My First Year without a 'First Day'

     Yesterday my alarm beeped at 6:45 a.m. Groggily, I made my way into the kitchen, sleepily turned the coffee maker on, and looked out across the misty morning. It took that long for it to hit me. It was the first day of the new school year. My grin spread wide across my no longer sleepy face. Energy rushed through me. Yes, I was awake, but an hour later than 'normal' for this day. I was up in order to meet a friend out at Brighton State Recreational to ride my awesome horse through the early temps and still freshly spider webbed trails of Michigan.
     All I heard last spring were the warnings of people of how I would be so sad when this day came. As I poured my coffee and made my way to the front porch, I enjoyed my leisurely coffee breakfast as cars on the way to work and buses on the way to Mason Public Schools roared past. I felt like the Grinch must have after he saved the sled overflowing with Whoville's Christmas.
     After a beautiful morning of riding, it occurred to me that Mason students were already done with their half first day. There was nothing looming overhead for me to worry about, no last minute administrative issues pressing me into extra hours at my desk, no lessons to plan, etc. I went home, unloaded my mare, danced my way back into the house, and had a bite to eat.
     Grueling my body through an intense CrossFit workout later in the day, I had energy. I drove home and it struck me again, the differences between last year and this year. Last year, after the first day with students, after having already put in at least 80 hours in classroom prep, I would have been exhausted. I might have dragged myself to a workout, but it would have been after a nap, or worse, without time for a nap, and absolutely without the necessary reserves needed for an intense sweat session like the one I had just completed.
     Here's the thing that most people simply cannot understand: Teaching is exhausting! Even on a good day, when everything goes right, when not one of the students in your care has an emergency, when all the technology runs smoothly, and nobody cries or screams or loses something, teaching is exhausting. It is all consuming. At least, if you're doing it right.
     I did it right. For all 30 of my years.
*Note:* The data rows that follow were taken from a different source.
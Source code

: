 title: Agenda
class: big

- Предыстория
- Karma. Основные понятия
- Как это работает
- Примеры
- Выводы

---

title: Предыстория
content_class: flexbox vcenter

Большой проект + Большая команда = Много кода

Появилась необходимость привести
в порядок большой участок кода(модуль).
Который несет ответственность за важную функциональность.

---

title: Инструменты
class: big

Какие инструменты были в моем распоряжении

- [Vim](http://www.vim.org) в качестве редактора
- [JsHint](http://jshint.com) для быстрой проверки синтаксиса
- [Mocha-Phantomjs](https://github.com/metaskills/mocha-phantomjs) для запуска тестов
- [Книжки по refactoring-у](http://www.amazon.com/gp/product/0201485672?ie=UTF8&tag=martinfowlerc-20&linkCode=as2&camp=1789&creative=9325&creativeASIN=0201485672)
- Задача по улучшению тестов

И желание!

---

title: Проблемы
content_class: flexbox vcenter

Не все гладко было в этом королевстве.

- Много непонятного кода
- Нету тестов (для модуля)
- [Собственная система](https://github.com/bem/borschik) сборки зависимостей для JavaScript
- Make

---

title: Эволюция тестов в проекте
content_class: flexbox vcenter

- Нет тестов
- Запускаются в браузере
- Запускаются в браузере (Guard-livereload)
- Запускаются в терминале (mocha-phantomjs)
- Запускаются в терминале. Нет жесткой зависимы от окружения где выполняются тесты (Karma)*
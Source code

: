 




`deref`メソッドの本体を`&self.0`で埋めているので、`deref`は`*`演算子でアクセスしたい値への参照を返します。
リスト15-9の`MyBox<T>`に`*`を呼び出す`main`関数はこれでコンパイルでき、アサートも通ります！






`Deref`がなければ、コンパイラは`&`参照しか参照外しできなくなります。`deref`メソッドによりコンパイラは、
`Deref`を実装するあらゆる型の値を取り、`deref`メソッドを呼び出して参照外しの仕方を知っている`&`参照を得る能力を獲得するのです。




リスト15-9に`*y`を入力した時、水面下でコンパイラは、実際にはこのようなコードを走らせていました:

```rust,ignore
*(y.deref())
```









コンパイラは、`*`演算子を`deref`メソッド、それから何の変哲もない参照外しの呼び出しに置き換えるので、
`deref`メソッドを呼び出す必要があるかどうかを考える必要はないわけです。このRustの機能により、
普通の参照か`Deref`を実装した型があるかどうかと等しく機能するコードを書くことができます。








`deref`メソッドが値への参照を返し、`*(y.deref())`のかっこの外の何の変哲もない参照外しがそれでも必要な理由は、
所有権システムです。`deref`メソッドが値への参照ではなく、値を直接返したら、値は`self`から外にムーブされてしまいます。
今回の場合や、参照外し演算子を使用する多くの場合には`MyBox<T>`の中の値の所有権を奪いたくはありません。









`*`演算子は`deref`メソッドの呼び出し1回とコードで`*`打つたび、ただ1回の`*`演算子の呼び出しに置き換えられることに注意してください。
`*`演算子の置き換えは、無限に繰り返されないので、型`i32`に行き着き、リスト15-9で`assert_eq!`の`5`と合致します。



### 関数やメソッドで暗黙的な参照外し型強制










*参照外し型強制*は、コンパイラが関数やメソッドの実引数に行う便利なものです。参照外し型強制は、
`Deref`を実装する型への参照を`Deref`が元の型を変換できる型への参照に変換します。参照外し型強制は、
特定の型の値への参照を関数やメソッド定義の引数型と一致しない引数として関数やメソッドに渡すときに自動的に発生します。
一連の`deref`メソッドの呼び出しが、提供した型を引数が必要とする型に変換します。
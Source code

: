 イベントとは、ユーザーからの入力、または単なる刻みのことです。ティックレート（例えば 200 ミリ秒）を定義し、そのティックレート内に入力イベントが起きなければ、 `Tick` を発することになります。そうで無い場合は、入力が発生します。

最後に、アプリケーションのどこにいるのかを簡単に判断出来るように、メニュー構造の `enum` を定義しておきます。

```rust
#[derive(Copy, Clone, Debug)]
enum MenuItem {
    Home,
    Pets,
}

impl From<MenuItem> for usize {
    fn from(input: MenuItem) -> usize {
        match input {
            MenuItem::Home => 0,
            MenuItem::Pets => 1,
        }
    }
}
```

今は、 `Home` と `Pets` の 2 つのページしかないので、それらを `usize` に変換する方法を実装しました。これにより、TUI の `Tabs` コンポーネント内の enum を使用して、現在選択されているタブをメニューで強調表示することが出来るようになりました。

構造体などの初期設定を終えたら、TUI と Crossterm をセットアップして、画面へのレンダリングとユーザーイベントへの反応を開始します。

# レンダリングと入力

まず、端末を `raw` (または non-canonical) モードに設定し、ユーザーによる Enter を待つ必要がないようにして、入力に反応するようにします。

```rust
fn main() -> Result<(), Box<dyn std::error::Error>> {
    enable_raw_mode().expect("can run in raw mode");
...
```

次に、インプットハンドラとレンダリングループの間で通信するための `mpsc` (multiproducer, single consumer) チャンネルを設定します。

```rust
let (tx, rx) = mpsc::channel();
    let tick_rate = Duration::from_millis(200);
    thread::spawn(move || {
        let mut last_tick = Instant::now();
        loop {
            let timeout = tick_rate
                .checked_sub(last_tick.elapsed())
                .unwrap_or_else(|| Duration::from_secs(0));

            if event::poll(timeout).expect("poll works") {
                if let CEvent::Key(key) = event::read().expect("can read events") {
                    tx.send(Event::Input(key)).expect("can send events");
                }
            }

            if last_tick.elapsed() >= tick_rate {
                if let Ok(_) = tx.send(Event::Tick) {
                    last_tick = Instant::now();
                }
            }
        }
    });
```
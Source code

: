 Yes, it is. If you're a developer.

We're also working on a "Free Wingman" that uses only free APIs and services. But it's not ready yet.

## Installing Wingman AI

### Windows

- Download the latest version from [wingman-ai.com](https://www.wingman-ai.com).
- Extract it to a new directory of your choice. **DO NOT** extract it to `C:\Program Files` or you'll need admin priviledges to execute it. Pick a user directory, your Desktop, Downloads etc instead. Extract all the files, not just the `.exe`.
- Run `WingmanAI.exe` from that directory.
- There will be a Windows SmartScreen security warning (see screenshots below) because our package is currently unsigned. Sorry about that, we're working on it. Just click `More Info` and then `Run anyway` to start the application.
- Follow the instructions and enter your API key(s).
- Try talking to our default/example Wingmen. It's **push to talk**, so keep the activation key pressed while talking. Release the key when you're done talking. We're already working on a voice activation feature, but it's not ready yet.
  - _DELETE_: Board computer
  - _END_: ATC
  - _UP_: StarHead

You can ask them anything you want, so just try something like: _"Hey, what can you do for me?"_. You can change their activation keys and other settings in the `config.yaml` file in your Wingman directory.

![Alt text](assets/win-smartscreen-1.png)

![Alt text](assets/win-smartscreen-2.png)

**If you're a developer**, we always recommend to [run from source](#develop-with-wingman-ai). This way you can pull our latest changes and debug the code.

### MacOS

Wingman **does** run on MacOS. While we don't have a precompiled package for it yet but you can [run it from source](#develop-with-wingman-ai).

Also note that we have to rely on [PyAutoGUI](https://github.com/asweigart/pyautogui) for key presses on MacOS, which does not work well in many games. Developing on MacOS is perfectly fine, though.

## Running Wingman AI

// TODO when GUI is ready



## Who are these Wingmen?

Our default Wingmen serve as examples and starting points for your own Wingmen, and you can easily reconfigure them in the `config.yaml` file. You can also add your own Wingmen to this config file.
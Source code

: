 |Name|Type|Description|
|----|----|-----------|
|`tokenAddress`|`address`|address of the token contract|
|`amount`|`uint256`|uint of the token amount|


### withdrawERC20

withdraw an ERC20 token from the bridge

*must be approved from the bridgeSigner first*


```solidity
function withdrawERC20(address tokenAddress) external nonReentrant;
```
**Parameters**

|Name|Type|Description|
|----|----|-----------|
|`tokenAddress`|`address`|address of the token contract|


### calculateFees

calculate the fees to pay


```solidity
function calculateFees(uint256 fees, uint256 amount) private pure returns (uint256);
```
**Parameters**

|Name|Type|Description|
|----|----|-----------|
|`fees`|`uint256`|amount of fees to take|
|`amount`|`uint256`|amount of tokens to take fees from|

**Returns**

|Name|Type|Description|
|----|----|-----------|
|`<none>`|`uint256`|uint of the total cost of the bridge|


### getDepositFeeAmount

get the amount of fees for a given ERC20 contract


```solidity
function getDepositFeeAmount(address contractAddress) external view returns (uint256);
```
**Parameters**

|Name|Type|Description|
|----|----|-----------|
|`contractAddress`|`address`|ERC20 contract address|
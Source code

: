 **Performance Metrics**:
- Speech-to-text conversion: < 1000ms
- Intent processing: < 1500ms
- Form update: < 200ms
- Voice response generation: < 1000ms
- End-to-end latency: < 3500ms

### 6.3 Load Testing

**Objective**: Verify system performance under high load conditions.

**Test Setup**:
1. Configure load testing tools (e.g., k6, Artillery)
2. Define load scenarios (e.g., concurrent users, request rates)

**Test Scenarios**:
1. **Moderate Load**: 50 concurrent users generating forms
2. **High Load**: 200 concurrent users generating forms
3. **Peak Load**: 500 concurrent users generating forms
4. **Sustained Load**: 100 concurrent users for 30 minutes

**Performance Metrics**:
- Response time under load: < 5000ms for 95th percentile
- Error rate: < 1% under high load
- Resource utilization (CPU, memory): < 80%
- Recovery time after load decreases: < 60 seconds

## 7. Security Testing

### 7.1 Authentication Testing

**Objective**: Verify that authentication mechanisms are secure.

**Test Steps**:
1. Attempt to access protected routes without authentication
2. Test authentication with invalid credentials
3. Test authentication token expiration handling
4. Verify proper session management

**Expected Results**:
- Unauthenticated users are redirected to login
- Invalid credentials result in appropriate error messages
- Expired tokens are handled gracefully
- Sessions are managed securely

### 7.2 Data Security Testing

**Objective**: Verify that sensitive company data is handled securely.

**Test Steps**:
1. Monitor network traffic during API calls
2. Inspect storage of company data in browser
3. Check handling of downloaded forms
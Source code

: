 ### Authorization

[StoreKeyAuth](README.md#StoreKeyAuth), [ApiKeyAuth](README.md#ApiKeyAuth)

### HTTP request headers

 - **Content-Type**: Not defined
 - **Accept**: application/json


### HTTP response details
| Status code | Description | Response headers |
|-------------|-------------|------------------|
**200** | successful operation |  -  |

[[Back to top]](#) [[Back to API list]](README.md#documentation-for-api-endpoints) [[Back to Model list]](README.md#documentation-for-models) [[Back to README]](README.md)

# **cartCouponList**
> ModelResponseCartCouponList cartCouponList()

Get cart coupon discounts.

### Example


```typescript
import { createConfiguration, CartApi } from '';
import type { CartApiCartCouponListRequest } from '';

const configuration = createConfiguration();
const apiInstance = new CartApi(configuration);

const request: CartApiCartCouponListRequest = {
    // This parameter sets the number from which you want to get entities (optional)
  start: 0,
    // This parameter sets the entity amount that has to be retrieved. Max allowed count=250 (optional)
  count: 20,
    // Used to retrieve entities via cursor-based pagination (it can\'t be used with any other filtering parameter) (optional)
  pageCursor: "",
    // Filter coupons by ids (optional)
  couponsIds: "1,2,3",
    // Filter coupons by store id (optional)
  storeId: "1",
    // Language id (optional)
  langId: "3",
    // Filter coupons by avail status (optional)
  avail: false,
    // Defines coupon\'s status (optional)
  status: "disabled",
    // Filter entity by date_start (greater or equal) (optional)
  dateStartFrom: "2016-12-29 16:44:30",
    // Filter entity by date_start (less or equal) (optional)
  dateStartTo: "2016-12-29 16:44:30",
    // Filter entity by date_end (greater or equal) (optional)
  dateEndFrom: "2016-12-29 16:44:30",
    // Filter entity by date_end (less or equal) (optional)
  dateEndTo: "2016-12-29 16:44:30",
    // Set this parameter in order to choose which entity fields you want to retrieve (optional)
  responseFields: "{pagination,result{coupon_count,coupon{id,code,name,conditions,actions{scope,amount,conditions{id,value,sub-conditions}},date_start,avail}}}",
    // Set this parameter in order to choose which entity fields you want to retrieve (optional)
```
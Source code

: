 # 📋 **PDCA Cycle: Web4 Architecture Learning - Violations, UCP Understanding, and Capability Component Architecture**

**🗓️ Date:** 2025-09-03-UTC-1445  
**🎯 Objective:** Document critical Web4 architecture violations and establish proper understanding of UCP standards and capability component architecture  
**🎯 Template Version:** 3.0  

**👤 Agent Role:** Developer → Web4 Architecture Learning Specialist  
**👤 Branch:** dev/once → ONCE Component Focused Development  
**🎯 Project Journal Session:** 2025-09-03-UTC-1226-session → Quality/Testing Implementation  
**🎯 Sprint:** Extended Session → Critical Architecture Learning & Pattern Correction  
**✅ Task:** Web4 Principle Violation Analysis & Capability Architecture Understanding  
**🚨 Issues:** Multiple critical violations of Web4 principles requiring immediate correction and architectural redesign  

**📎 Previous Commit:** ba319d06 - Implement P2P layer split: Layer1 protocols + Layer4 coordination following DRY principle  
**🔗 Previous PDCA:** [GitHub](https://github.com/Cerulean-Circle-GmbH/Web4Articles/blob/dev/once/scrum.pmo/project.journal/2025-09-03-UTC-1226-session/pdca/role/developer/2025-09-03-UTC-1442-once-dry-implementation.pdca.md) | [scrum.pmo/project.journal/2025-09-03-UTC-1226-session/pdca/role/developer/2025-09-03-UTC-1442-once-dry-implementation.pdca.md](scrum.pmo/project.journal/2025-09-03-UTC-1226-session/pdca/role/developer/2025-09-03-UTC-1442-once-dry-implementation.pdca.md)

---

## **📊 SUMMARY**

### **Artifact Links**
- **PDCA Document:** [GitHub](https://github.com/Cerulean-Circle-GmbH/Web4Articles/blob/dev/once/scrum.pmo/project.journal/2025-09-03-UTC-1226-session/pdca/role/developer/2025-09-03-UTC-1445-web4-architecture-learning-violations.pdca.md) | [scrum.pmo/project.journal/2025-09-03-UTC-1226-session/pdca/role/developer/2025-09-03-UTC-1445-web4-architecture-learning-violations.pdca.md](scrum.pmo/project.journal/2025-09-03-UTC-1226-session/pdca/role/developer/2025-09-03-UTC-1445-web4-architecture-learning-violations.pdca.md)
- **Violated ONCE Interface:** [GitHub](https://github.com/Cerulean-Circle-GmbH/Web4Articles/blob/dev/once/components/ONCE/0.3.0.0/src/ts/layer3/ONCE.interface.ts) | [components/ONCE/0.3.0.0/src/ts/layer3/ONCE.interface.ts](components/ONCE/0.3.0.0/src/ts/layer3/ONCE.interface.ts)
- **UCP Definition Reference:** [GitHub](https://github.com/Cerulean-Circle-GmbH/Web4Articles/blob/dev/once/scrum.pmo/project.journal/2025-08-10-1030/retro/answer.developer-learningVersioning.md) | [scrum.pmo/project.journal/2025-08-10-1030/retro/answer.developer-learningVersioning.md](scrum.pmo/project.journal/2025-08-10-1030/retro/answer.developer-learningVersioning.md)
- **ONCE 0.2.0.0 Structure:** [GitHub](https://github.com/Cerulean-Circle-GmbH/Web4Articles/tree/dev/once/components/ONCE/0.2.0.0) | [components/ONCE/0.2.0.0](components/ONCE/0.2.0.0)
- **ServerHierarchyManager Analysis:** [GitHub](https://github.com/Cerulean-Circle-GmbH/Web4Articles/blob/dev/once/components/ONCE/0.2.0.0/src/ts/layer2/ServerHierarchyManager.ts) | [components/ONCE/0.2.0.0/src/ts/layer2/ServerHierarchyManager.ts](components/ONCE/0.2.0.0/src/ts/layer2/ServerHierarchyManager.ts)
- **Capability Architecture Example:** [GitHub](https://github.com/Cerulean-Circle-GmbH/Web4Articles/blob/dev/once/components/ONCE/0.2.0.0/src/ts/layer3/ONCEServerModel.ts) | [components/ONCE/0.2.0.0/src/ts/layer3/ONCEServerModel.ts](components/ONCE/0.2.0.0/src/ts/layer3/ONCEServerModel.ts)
I gave my students everything I had in order for them to achieve every goal they could reach.
     Most days, it didn't leave time or room or energy for much else. I wouldn't change my life as a teacher. I will cherish every hug, every shared story, and every joyous moment. I have taught kids to read and write. I have held them when they sobbed tears of loss. I have stood up to them in the face of their anger, and fought for them when nobody else did. Teaching brought me memories I never could have dreamed of when I started my first classroom. Nobody can prepare you to be a teacher, not really.
     So last night, I smiled at my husband, knowing I could stay up as late as I wanted even though it was a school night, with no last minute preparations for the first full day of school in the morning. I did not set my alarm. I did not hang up tomorrow's outfit. I checked my calendar, did some writing, tried to stretch my aching shoulders and legs, and simply went to bed when I was tired.
     This was my first year without a first day of school to be prepared to manage, and though I do not regret or miss heading into my own classroom, I am looking forward to what the future holds for me now, whenever I might wake up in the morning.

Comments

  1. Glad you had a great Not-First-day! You deserve it my friend.